Le président malien Ibrahim Boubacar a déclaré, samedi à Bamako, qu’il regrettait « profondément » le fait que les résultats de l’élection présidentielle dont il est sorti gagnant au deuxième tour « n’aient pas été acceptés par tous » ses concurrents, un constat qui ne l’empêche, toutefois pas, de se poser en rassembleur qui a toujours « la main tendue ».

''J'aurais souhaité que ces résultats de la présidentielle soient acceptés par tous afin que nous puissions consacrer nos énergies et nos intelligences à surmonter les adversités qu'affronte notre pays. Mes vœux n'ont pas été exhaussés. Je le regrette profondément », a notamment affirmé le président Keita dans son discours à la Nation à l'occasion des festivités du 58eme anniversaire de l'indépendance du pays qui étaient couplées à son investiture pour un second quinquennat à la tête du Mali.

Faisant allusion sans le nommer au candidat malheureux du second tour, Soumaila Cissé, qui se dit vainqueur du scrutin du 12 août dernier, il a martelé : « n'est pas démocrate qui veut.

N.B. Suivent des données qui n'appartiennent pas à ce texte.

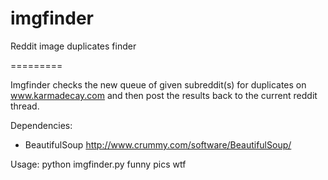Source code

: imgfinder
=========

Reddit image duplicates finder

=========

Imgfinder checks the new queue of given subreddit(s) for duplicates on www.karmadecay.com and then post the results back to the current reddit thread.



Dependencies:
- BeautifulSoup
  http://www.crummy.com/software/BeautifulSoup/

Usage:
  python imgfinder.py funny pics wtf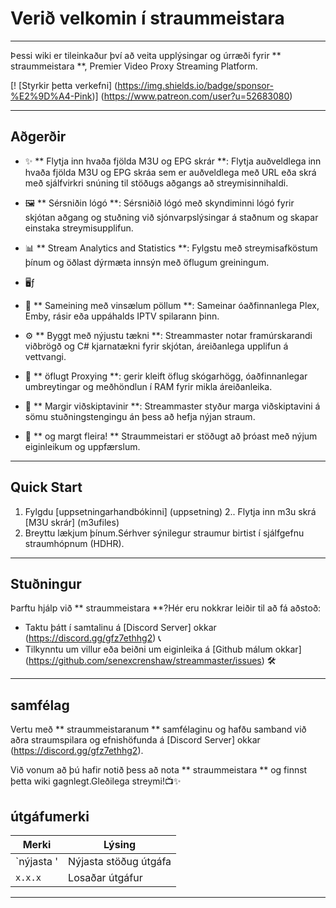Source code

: # Verið velkomin í straummeistara

---

Þessi wiki er tileinkaður því að veita upplýsingar og úrræði fyrir ** straummeistara **, Premier Video Proxy Streaming Platform.

[! [Styrkir þetta verkefni] (https://img.shields.io/badge/sponsor-%E2%9D%A4-Pink)] (https://www.patreon.com/user?u=52683080)

---

## Aðgerðir

- ✨ ** Flytja inn hvaða fjölda M3U og EPG skrár **: Flytja auðveldlega inn hvaða fjölda M3U og EPG skráa sem er auðveldlega með URL eða skrá með sjálfvirkri snúning til stöðugs aðgangs að streymisinnihaldi.

- 🖼️ ** Sérsniðin lógó **: Sérsniðið lógó með skyndiminni lógó fyrir skjótan aðgang og stuðning við sjónvarpslýsingar á staðnum og skapar einstaka streymisupplifun.

- 📊 ** Stream Analytics and Statistics **: Fylgstu með streymisafköstum þínum og öðlast dýrmæta innsýn með öflugum greiningum.

- 🖥ƒ

- 🔗 ** Sameining með vinsælum pöllum **: Sameinar óaðfinnanlega Plex, Emby, rásir eða uppáhalds IPTV spilarann ​​þinn.

- ⚙️ ** Byggt með nýjustu tækni **: Streammaster notar framúrskarandi viðbrögð og C# kjarnatækni fyrir skjótan, áreiðanlega upplifun á vettvangi.

- 🚀 ** öflugt Proxying **: gerir kleift öflug skógarhögg, óaðfinnanlegar umbreytingar og meðhöndlun í RAM fyrir mikla áreiðanleika.

- 👥 ** Margir viðskiptavinir **: Streammaster styður marga viðskiptavini á sömu stuðningstengingu án þess að hefja nýjan straum.

- 🎉 ** og margt fleira! ** Straummeistari er stöðugt að þróast með nýjum eiginleikum og uppfærslum.

---

## Quick Start

1. Fylgdu [uppsetningarhandbókinni] (uppsetning)
2.. Flytja inn m3u skrá [M3U skrár] (m3ufiles)
3. Breyttu lækjum þínum.Sérhver sýnilegur straumur birtist í sjálfgefnu straumhópnum (HDHR).

---

## Stuðningur

Þarftu hjálp við ** straummeistara **?Hér eru nokkrar leiðir til að fá aðstoð:

- Taktu þátt í samtalinu á [Discord Server] okkar (https://discord.gg/gfz7ethhg2) 📞
- Tilkynntu um villur eða beiðni um eiginleika á [Github málum okkar] (https://github.com/senexcrenshaw/streammaster/issues) 🛠️

---

## samfélag

Vertu með ** straummeistaranum ** samfélaginu og hafðu samband við aðra straumspilara og efnishöfunda á [Discord Server] okkar (https://discord.gg/gfz7ethhg2).

Við vonum að þú hafir notið þess að nota ** straummeistara ** og finnst þetta wiki gagnlegt.Gleðilega streymi!📺✨


## útgáfumerki

|Merki |Lýsing |
|------ |--------------------- |
|`nýjasta '|Nýjasta stöðug útgáfa |
|`x.x.x` |Losaðar útgáfur |

---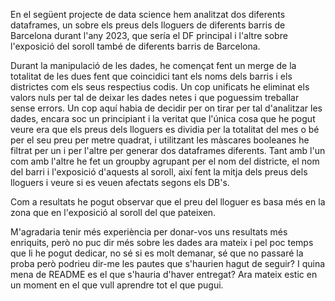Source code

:En el següent projecte de data science hem analitzat dos diferents dataframes, un sobre els preus dels lloguers de diferents barris de Barcelona durant l'any 2023, que sería el DF principal i l'altre sobre l'exposició del soroll també de diferents barris de Barcelona.


Durant la manipulació de les dades, he començat fent un merge de la totalitat de les dues fent que coincidici tant els noms dels barris i els districtes com els seus respectius codis. Un cop unificats he eliminat els valors nuls per tal de deixar les dades netes i que poguessim treballar sense errors. Un cop aquí habia de decidir per on tirar per tal d'analitzar les dades, encara soc un principiant i la veritat que l'única cosa que he pogut veure era que els preus dels lloguers es dividia per la totalitat del mes o bé per el seu preu per metre quadrat, i utilitzant les màscares booleanes he filtrat per un i per l'altre per generar dos dataframes diferents. Tant amb l'un com amb l'altre he fet un groupby agrupant per el nom del districte, el nom del barri i l'exposició d'aquests al soroll, així fent la mitja dels preus dels lloguers i veure si es veuen afectats segons els DB's.


Com a resultats he pogut observar que el preu del lloguer es basa més en la zona que en l'exposició al soroll del que pateixen.


M'agradaria tenir més experiència per donar-vos uns resultats més enriquits, però no puc dir més sobre les dades ara mateix i pel poc temps que li he pogut dedicar, no sé si es molt demanar, sé que no passaré la proba però podrieu dir-me les pautes que s'haurien hagut de seguir? I quina mena de README es el que s'hauria d'haver entregat? Ara mateix estic en un moment en el que vull aprendre tot el que pugui.
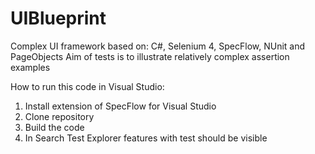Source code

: # UIBlueprint
Complex UI framework based on: C#, Selenium 4, SpecFlow, NUnit and PageObjects
Aim of tests is to illustrate relatively complex assertion examples

How to run this code in Visual Studio:
1. Install extension of SpecFlow for Visual Studio
2. Clone repository
3. Build the code
4. In Search Test Explorer features with test should be visible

On n'est pas démocrate seulement quand on gagne. »

Hier vendredi, les partisans de Soumaila Cissé ont manifesté contre la réélection d'IBK.

Dans un élan de dépassement, Ibrahim Boubacar Keita a souligné qu’il avait la «main tendue » en direction de tous ses compatriotes car il est le président de tous les « Maliens » et de toutes les « Maliennes ». Partant de là, il a promis de « rassembler et de fédérer », posture que lui confère son « obligation d'écoute. »

C'était la première fois que le président Ibrahim Boubacar Keita s'exprimait publiquement sur les contestations de rue entretenues par l'opposition contre sa réélection, depuis la proclamation des résultats définitifs du second tour de la présidentielle.

Ce discours à la Nation de Ibrahim Boubacar Keita a été suivi d'un défilé militaire pour marquer le 58 ans d'indépendance du Mali. Des soldats de tous les pays voisins du Mali, ainsi que du Tchad, de la Minusma, de la force conjointe du G5 Sahel et de la force française Barhkane ont paradé aux côtés de leurs frères d'armes maliens.

Plusieurs chefs d'État étaient présents, notamment ceux du Congo Brazzaville, du Tchad, de la Mauritanie, du Burkina Faso, de la Côte d'Ivoire, de la Guinée et du Niger.

Des pays comme le Sénégal et l'Algérie étaient représentés par leur Premier ministre. La France, elle, était représentée par son ministre des Affaires étrangères.

Plusieurs organisations internationales dont la Francophonie figuraient parmi les invités.